Later, at Colorado Mountain College (CMC), he served as dean of the Vail/Eagle Valley campus. In addition to his administrative work at CMC, he led a great books discussion group for local residents.

Aybar joined the administration of the City Colleges of Chicago in 2003, after completing his contract at CMC. From late 2003 to 2009, he served as Associate Vice Chancellor for Arts and Sciences. In this capacity he became the first in the City Colleges system to receive the "Administrator of the Year" award in 2004.

Aybar was appointed president of Daley College in August 2009, as part of a system-wide reshuffle. His administration was quickly hailed by union leader Perry Buckley as an improvement over his predecessor. As president of Daley, Aybar oversees more than 200 faculty and more than 8,000 students, the majority of whom are Hispanic.
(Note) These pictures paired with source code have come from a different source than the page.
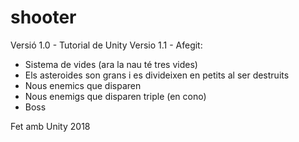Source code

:# shooter

Versió 1.0 - Tutorial de Unity
Versio 1.1 - 
Afegit:
  - Sistema de vides (ara la nau té tres vides)
  - Els asteroides son grans i es divideixen en petits al ser destruits
  - Nous enemics que disparen
  - Nous enemigs que disparen triple (en cono)
  - Boss

Fet amb Unity 2018

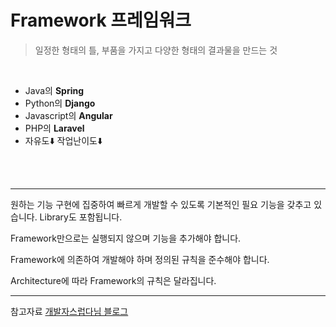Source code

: # **Framework 프레임워크**

> 일정한 형태의 틀, 부품을 가지고 다양한 형태의 결과물을 만드는 것

<br/>

- Java의 **Spring**
- Python의 **Django**
- Javascript의 **Angular**
- PHP의 **Laravel**
- 자유도⬇️ 작업난이도⬇️

<br/>
<br/>

---

원하는 기능 구현에 집중하여 빠르게 개발할 수 있도록 기본적인 필요 기능을 갖추고 있습니다. Library도 포함됩니다.

Framework만으로는 실행되지 않으며 기능을 추가해야 합니다.

Framework에 의존하여 개발해야 하며 정의된 규칙을 준수해야 합니다.

Architecture에 따라 Framework의 규칙은 달라집니다.

---

참고자료
[개발자스럽다님 블로그](https://blog.gaerae.com/2016/11/what-is-library-and-framework-and-architecture-and-platform.html)
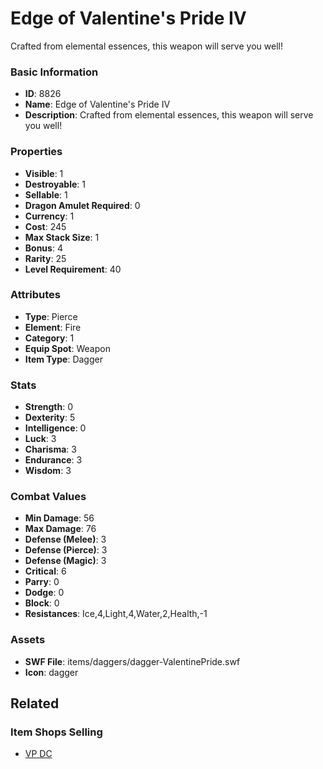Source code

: # Edge of Valentine's Pride IV

Crafted from elemental essences, this weapon will serve you well! 

### Basic Information

- **ID**: 8826
- **Name**: Edge of Valentine&#039;s Pride IV
- **Description**: Crafted from elemental essences, this weapon will serve you well! 

### Properties

- **Visible**: 1
- **Destroyable**: 1
- **Sellable**: 1
- **Dragon Amulet Required**: 0
- **Currency**: 1
- **Cost**: 245
- **Max Stack Size**: 1
- **Bonus**: 4
- **Rarity**: 25
- **Level Requirement**: 40

### Attributes

- **Type**: Pierce
- **Element**: Fire
- **Category**: 1
- **Equip Spot**: Weapon
- **Item Type**: Dagger

### Stats

- **Strength**: 0
- **Dexterity**: 5
- **Intelligence**: 0
- **Luck**: 3
- **Charisma**: 3
- **Endurance**: 3
- **Wisdom**: 3

### Combat Values

- **Min Damage**: 56
- **Max Damage**: 76
- **Defense (Melee)**: 3
- **Defense (Pierce)**: 3
- **Defense (Magic)**: 3
- **Critical**: 6
- **Parry**: 0
- **Dodge**: 0
- **Block**: 0
- **Resistances**: Ice,4,Light,4,Water,2,Health,-1

### Assets

- **SWF File**: items/daggers/dagger-ValentinePride.swf
- **Icon**: dagger

## Related

### Item Shops Selling

- [VP DC](../item-shops/310-vp-dc.md)

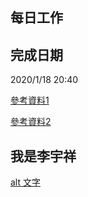 ## 每日工作

## 完成日期

2020/1/18 20:40

[參考資料1](https://phodal.github.io/awesome-iot/)

[參考資料2](https://gist.github.com/billy3321/1001749662c370887c63bb30f26c9e6e)

## 我是李宇祥
[alt 文字](https://raw.githubusercontent.com/adam-p/markdown-here/master/src/common/images/icon48.png "Logo 標題文字 1")
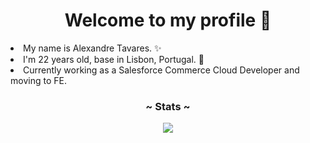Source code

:  <h1 align="center">Welcome to my profile 📃 </h1>
 <li>My name is Alexandre Tavares. ✨</li>
 <li>I'm 22 years old, base in Lisbon, Portugal. 🧷</li>
 <li>Currently working as a Salesforce Commerce Cloud Developer and moving to FE.</li>
 <h3 align="center">~ Stats ~</h3>
 <p align="center">
  <img src="https://github-readme-stats.vercel.app/api/top-langs/?username=TheRedCandyy&layout=compact&theme=darcula">
 </p>
 <h2></h2>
The City Colleges of Chicago are controlled by the city government, and thus the city college administrators ultimately report to the mayor. When Rahm Emanuel replaced Richard M. Daley as Chicago mayor in 2011, a second system-wide shakeup ensued, in which a majority of the system's presidents were replaced. Emanuel cited flat enrollment and a 7% graduation rate as the reasons. Aybar was one of only two to be retained, with reports at the time crediting the progress he had made in improving enrollment numbers and student support.

===Remedial education reform===

As president of Daley, Aybar spearheaded the implementation of a program called "CASH-to-ROI", standing for "Comprehensive Academic Support and Help to Return on Investment". The CASH-to-ROI program addressed the problem of remedial instruction which has increasingly confronted many US colleges, especially community colleges. The curriculum and materials for the program were developed by Aybar together with other members of the Daley College faculty and administration, and center around a science fiction narrative, which was chosen in order to eliminate any advantages that might come from background knowledge. The program emphasizes small discussion groups, shared inquiry, and interdisciplinary integration.
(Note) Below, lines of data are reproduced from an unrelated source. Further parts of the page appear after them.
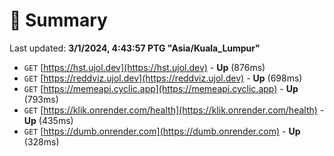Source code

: # 📖 Summary
Last updated: **3/1/2024, 4:43:57 PTG "Asia/Kuala_Lumpur"**

- `GET` [https://hst.ujol.dev](https://hst.ujol.dev) - **Up** (876ms)
- `GET` [https://reddviz.ujol.dev](https://reddviz.ujol.dev) - **Up** (698ms)
- `GET` [https://memeapi.cyclic.app](https://memeapi.cyclic.app) - **Up** (793ms)
- `GET` [https://klik.onrender.com/health](https://klik.onrender.com/health) - **Up** (435ms)
- `GET` [https://dumb.onrender.com](https://dumb.onrender.com) - **Up** (328ms)
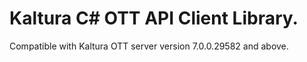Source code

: # Kaltura C# OTT API Client Library.
Compatible with Kaltura OTT server version 7.0.0.29582 and above.

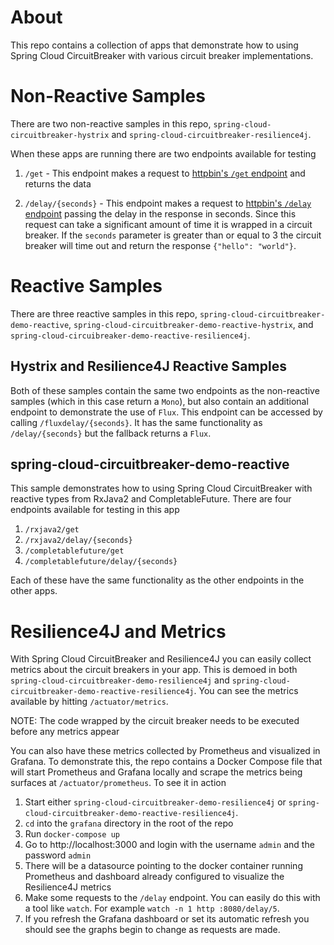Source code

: # About

This repo contains a collection of apps that demonstrate how to using Spring Cloud CircuitBreaker
with various circuit breaker implementations.

# Non-Reactive Samples

There are two non-reactive samples in this repo, `spring-cloud-circuitbreaker-hystrix` and
`spring-cloud-circuitbreaker-resilience4j`.

When these apps are running there are two endpoints available for testing

1.  `/get` - This endpoint makes a request to [httpbin's `/get` endpoint](http://httpbin.org/#/HTTP_Methods/get_get) and returns the data

2. `/delay/{seconds}` - This endpoint makes a request to [httpbin's `/delay` endpoint](http://httpbin.org/#/Dynamic_data/get_delay__delay_) passing
the delay in the response in seconds.  Since this request can take a significant amount
of time it is wrapped in a circuit breaker.  If the `seconds` parameter is greater than or
equal to 3 the circuit breaker will time out and return the response `{"hello": "world"}`.

# Reactive Samples

There are three reactive samples in this repo, `spring-cloud-circuitbreaker-demo-reactive`,
`spring-cloud-circuitbreaker-demo-reactive-hystrix`, and `spring-cloud-circuibreaker-demo-reactive-resilience4j`.

## Hystrix and Resilience4J Reactive Samples

Both of these samples contain the same two endpoints as the non-reactive samples 
(which in this case return a `Mono`), but also
contain an additional endpoint to demonstrate the use of `Flux`.  This endpoint can be 
accessed by calling `/fluxdelay/{seconds}`.  It has the same functionality as `/delay/{seconds}`
but the fallback returns a `Flux`.

## spring-cloud-circuitbreaker-demo-reactive

This sample demonstrates how to using Spring Cloud CircuitBreaker with reactive types from
RxJava2 and CompletableFuture.  There are four endpoints available for testing in this app

1. `/rxjava2/get` 
2. `/rxjava2/delay/{seconds}`
3. `/completablefuture/get`
4. `/completablefuture/delay/{seconds}`

Each of these have the same functionality as the other endpoints in the other apps.

# Resilience4J and Metrics

With Spring Cloud CircuitBreaker and Resilience4J you can easily collect metrics about
the circuit breakers in your app.  This is demoed in both `spring-cloud-circuitbreaker-demo-resilience4j`
and `spring-cloud-circuitbreaker-demo-reactive-resilience4j`.  You can see the metrics available
by hitting `/actuator/metrics`.

NOTE: The code wrapped by the circuit breaker needs to be executed before any metrics appear

You can also have these metrics collected by Prometheus and visualized in Grafana.  To demonstrate
this, the repo contains a Docker Compose file that will start Prometheus and Grafana locally
and scrape the metrics being surfaces at `/actuator/prometheus`.  To see it in action

1.  Start either `spring-cloud-circuitbreaker-demo-resilience4j` or `spring-cloud-circuitbreaker-demo-reactive-resilience4j`.
2.  `cd` into the `grafana` directory in the root of the repo
3.  Run `docker-compose up`
4.  Go to http://localhost:3000 and login with the username `admin` and the password `admin`
5.  There will be a datasource pointing to the docker container running Prometheus and dashboard already configured to visualize the Resilience4J metrics
6.  Make some requests to the `/delay` endpoint.  You can easily do this with a tool like `watch`.
For example `watch -n 1 http :8080/delay/5`.
7.  If you refresh the Grafana dashboard or set its automatic refresh you should see the graphs begin to change
as requests are made.
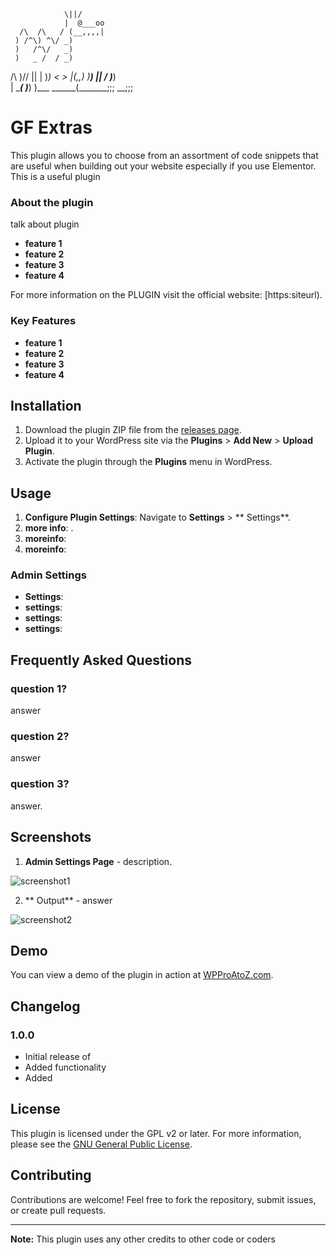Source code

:                 \||/
                |  @___oo
      /\  /\   / (__,,,,|
     ) /^\) ^\/ _)
     )   /^\/   _)
     )   _ /  / _)
 /\  )/\/ ||  | )_)
<  >      |(,,) )__)
 ||      /    \)___)\
 | \____(      )___) )___
  \______(_______;;; __;;;

# GF Extras

This plugin allows you to choose from an assortment of code snippets that are useful when building out your website especially if you use Elementor. This is a useful plugin

### About the plugin
talk about plugin
- **feature 1**
- **feature 2**
- **feature 3**
- **feature 4**

For more information on the PLUGIN visit the official website: [https:siteurl).

### Key Features

- **feature 1**
- **feature 2**
- **feature 3**
- **feature 4**

## Installation

1. Download the plugin ZIP file from the [releases page](https://github.com/Ahkonsu/wpproatoz-code-snippets/releases/).
2. Upload it to your WordPress site via the **Plugins** > **Add New** > **Upload Plugin**.
3. Activate the plugin through the **Plugins** menu in WordPress.

## Usage

1. **Configure Plugin Settings**: Navigate to **Settings** > ** Settings**.
2. **more info**: .
3. **moreinfo**: 
4. **moreinfo**: 

### Admin Settings

- **Settings**: 
- **settings**: 
- **settings**: 
- **settings**: 

## Frequently Asked Questions

### question 1?

answer

### question 2?

answer

### question 3?

answer.

## Screenshots

1. **Admin Settings Page** - description.

![screenshot1](screenshot-1.png)

2. ** Output** - answer

![screenshot2](screenshot-2.png)

## Demo

You can view a demo of the plugin in action at [WPProAtoZ.com](https://wpproatoz.com/plugins).

## Changelog

### 1.0.0

- Initial release of 
- Added functionality 
- Added 

## License

This plugin is licensed under the GPL v2 or later. For more information, please see the [GNU General Public License](https://www.gnu.org/licenses/gpl-2.0.html).

## Contributing

Contributions are welcome! Feel free to fork the repository, submit issues, or create pull requests.

---

**Note:** This plugin uses any other credits to other code or coders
Beginning in 2011, the CASH-to-ROI program supplemented the existing remedial courses with mandatory group study sessions. As of 2012, the groups of between 7 and 10 students and one facilitator meet for eight 90-minute sessions during the semester to work through the program materials. Although it initially consisted solely of readings and discussion, beginning in 2012, the program was supplemented with computer instruction as well.
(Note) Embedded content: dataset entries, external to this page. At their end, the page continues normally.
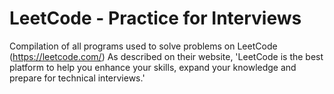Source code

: # LeetCode - Practice for Interviews

Compilation of all programs used to solve problems on LeetCode (https://leetcode.com/)
As described on their website, 'LeetCode is the best platform to help you enhance your skills, expand your knowledge and prepare for technical interviews.'
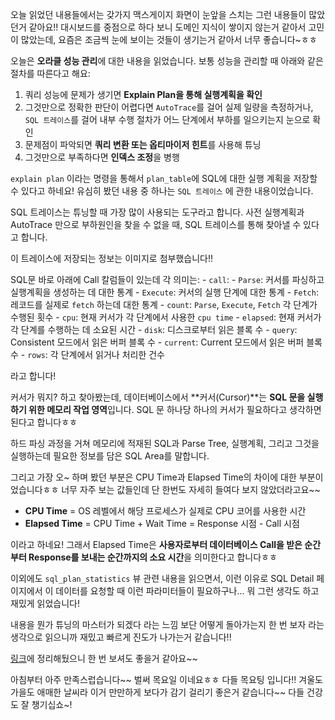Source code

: 오늘 읽었던 내용들에서는 갖가지 맥스게이지 화면이 눈앞을 스치는 그런 내용들이 많았던거 같아요!! 대시보드를 중점으로 하다 보니 도메인 지식이 쌓이지 않는거 같아서 고민이 많았는데, 요즘은 조금씩 눈에 보이는 것들이 생기는거 같아서 너무 좋습니다~ㅎㅎ

오늘은 **오라클 성능 관리**에 대한 내용을 읽었습니다. 보통 성능을 관리할 때 아래와 같은 절차를 따른다고 해요:

1. 쿼리 성능에 문제가 생기면 **Explain Plan을 통해 실행계획을 확인**
2. 그것만으로 정확한 판단이 어렵다면 `AutoTrace`를 걸어 실제 일량을 측정하거나, `SQL 트레이스`를 걸어 내부 수행 절차가 어느 단계에서 부하를 일으키는지 눈으로 확인
3. 문제점이 파악되면 **쿼리 변환 또는 옵티마이저 힌트**를 사용해 튜닝
4. 그것만으로 부족하다면 **인덱스 조정**을 병행

`explain plan` 이라는 명령을 통해서 `plan_table`에 SQL에 대한 실행 계획을 저장할 수 있다고 하네요! 유심히 봤던 내용 중 하나는 `SQL 트레이스` 에 관한 내용이었습니다.

SQL 트레이스는 튜닝할 때 가장 많이 사용되는 도구라고 합니다. 사전 실행계획과 AutoTrace 만으로 부하원인을 찾을 수 없을 때, SQL 트레이스를 통해 찾아낼 수 있다고 합니다.

이 트레이스에 저장되는 정보는 이미지로 첨부했습니다!!

SQL문 바로 아래에 Call 칼럼들이 있는데 각 의미는:
	- `call`:
		- `Parse`: 커서를 파싱하고 실행계획을 생성하는 데 대한 통계
		- `Execute`: 커서의 실행 단계에 대한 통계
		- `Fetch`: 레코드를 실제로 `fetch` 하는데 대한 통계
	- `count`: `Parse`, `Execute`, `Fetch` 각 단계가 수행된 횟수
	- `cpu`: 현재 커서가 각 단계에서 사용한 `cpu time`
	- `elapsed`: 현재 커서가 각 단계를 수행하는 데 소요된 시간
	- `disk`: 디스크로부터 읽은 블록 수
	- `query`: Consistent 모드에서 읽은 버퍼 블록 수
	- `current`: Current 모드에서 읽은 버퍼 블록 수
	- `rows`: 각 단계에서 읽거나 처리한 건수

라고 합니다!

커서가 뭐지? 하고 찾아봤는데, 데이터베이스에서 **커서(Cursor)**는 **SQL 문을 실행하기 위한 메모리 작업 영역**입니다. SQL 문 하나당 하나의 커서가 필요하다고 생각하면 된다고 합니다ㅎㅎ

하드 파싱 과정을 거쳐 메모리에 적재된 SQL과 Parse Tree, 실행계획, 그리고 그것을 실행하는데 필요한 정보를 담은 SQL Area를 말합니다.

그리고 가장 오~ 하며 봤던 부분은 CPU Time과 Elapsed Time의 차이에 대한 부분이었습니다ㅎㅎ 너무 자주 보는 값들인데 단 한번도 자세히 들여다 보지 않았더라고요~~

- **CPU Time** = OS 레벨에서 해당 프로세스가 실제로 CPU 코어를 사용한 시간
- **Elapsed Time** = CPU Time + Wait Time = Response 시점 - Call 시점

이라고 하네요! 그래서 Elapsed Time은 **사용자로부터 데이터베이스 Call을 받은 순간부터 Response를 보내는 순간까지의 소요 시간**을 의미한다고 합니다ㅎㅎ

이외에도 `sql_plan_statistics` 뷰 관련 내용을 읽으면서, 이런 이유로 SQL Detail 페이지에서 이 데이터를 요청할 때 이런 파라미터들이 필요하구나... 뭐 그런 생각도 하고 재밌게 읽었습니다!

내용을 뭔가 튜닝의 마스터가 되겠다 라는 느낌 보단 어떻게 돌아가는지 한 번 보자 라는 생각으로 읽으니까 재밌고 빠르게 진도가 나가는거 같습니다!!

[링크](https://publish.obsidian.md/gihwan-dev/DB/%EC%98%A4%EB%9D%BC%ED%81%B4+%EC%84%B1%EB%8A%A5+%EA%B3%A0%EB%8F%84%EC%99%80+%EC%9B%90%EB%A6%AC%EC%99%80+%ED%95%B4%EB%B2%95+I/%EC%98%A4%EB%9D%BC%ED%81%B4+%EC%84%B1%EB%8A%A5+%EA%B3%A0%EB%8F%84%ED%99%94+%EC%9B%90%EB%A6%AC%EC%99%80+%ED%95%B4%EB%B2%95+-+10.30#DMBS_XPLAN+%ED%8C%A8%ED%82%A4%EC%A7%80)에 정리해뒀으니 한 번 보셔도 좋을거 같아요~~

아침부터 아주 만족스럽습니다~~ 벌써 목요일 이네요ㅎㅎ 다들 목요팅 입니다!! 겨울도 가을도 애매한 날씨라 이거 만만하게 보다가 감기 걸리기 좋은거 같습니다~~ 다들 건강도 잘 챙기십쇼~!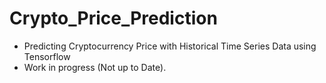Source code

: # Crypto_Price_Prediction
- Predicting Cryptocurrency Price with Historical Time Series Data using Tensorflow
- Work in progress (Not up to Date).

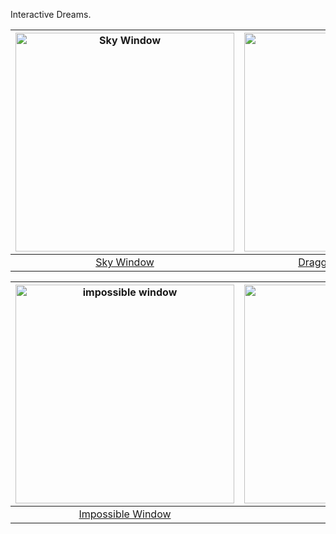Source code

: 
Interactive Dreams.

| [<img alt="Sky Window" src="https://raw.githubusercontent.com/ray7551/sketch/master/skyWindow/demo.gif" width="350">](https://ray7551.github.io/sketch/skyWindow) | [<img alt="elastic-mesh" src="https://raw.githubusercontent.com/ray7551/sketch/master/elastic-mesh/demo.gif" width="350">](https://ray7551.github.io/sketch/elastic-mesh) |
|:---:|:---:|
| [Sky Window](https://ray7551.github.io/sketch/skyWindow) | [Draggable Elastic Mesh](https://ray7551.github.io/sketch/elastic-mesh) |

| [<img alt="impossible window" src="https://raw.githubusercontent.com/ray7551/sketch/master/impossible-window/demo.gif" width="350">](https://ray7551.github.io/sketch/impossible-window) | [<img alt="slow_nothing" src="https://raw.githubusercontent.com/ray7551/sketch/master/slow_nothing/demo.gif" width="350">](https://ray7551.github.io/sketch/slow_nothing) |
|:---:|:---:|
| [Impossible Window](https://ray7551.github.io/sketch/impossible-window) | [Nothing](https://ray7551.github.io/sketch/slow_nothing) |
CASH-to-ROI doubled the pass rate among students at Daley receiving remedial instruction, from 40% to 80-90%. Aybar described it as "the most exciting project, in all my years in higher education, that I've ever collaborated on." However, the program has been criticized by Buckley and others for its top-down implementation and the choice of metrics used to measure its success.

==Writings==
- The Guatemalan agrarian reform of 1952 (1977)
- Dependency and intervention: the case of Guatemala in 1954, ISBN 0891581928 (1978)
- "'Walking the Talk:' The Holmes Group Principles in Action" (coauthor). International Journal: Continuous Improvement Monitor, 1:2.